Critics, such as Martin, argue that only individuals with human-size brains could have fashioned tools as complex as those found at Liang Bua. They suspect that the Soa Basin implements are much younger than 700,000 years.
Who’s that lady?
It’s hard to know when the clouds will part and Flo’s true evolutionary identity will shine through. To make matters worse, Flo’s discoverers say that Jacob and his coworkers studied the Liang Bua fossils after furtively borrowing the bones without first gaining permission to do so from the Indonesian National Center for Archaeology, breaking a written agreement between that body and the University of New England.
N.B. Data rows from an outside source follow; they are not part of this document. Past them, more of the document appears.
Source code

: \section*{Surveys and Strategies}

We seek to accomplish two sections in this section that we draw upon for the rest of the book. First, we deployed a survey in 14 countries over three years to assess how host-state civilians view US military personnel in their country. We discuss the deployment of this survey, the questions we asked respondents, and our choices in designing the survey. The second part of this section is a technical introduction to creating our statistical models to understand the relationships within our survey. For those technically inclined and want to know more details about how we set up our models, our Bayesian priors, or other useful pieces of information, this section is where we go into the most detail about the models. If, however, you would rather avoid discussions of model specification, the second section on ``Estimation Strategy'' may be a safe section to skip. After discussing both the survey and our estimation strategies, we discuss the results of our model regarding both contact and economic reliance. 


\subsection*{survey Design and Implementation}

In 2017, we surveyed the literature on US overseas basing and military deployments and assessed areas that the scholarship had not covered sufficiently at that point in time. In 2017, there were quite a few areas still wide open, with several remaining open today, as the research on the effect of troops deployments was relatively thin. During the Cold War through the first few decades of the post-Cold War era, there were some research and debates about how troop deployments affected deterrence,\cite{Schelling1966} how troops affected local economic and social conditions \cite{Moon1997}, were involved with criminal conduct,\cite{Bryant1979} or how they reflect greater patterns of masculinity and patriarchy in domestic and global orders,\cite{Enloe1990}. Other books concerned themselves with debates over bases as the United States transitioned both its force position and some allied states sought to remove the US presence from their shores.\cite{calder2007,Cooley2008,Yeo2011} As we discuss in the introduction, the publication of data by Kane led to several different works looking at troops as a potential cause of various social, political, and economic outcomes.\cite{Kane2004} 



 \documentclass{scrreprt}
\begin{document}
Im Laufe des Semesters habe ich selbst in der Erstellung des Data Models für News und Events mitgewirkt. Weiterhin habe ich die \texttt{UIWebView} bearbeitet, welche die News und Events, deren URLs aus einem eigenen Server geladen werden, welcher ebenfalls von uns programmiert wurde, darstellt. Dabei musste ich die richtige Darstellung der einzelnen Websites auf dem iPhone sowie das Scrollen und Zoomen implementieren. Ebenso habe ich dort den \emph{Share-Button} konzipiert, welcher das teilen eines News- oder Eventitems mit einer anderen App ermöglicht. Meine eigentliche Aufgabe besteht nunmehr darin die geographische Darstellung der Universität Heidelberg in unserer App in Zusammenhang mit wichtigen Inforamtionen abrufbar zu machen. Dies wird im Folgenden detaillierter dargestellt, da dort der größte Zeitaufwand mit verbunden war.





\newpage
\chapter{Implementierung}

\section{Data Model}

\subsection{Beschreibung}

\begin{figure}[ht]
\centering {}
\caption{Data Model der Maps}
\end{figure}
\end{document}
Jacob didn’t answer a request to respond to this accusation.
Better tests of the competing views of the Flores fossils will come with further fossil discoveries on the island and with extraction of DNA from Flo’s bones, says anthropologist Tim D. White of the University of California, Berkeley.
Like any mystery woman, Flo watches impassively as scientific suitors slug it out for the right to give her a lasting name.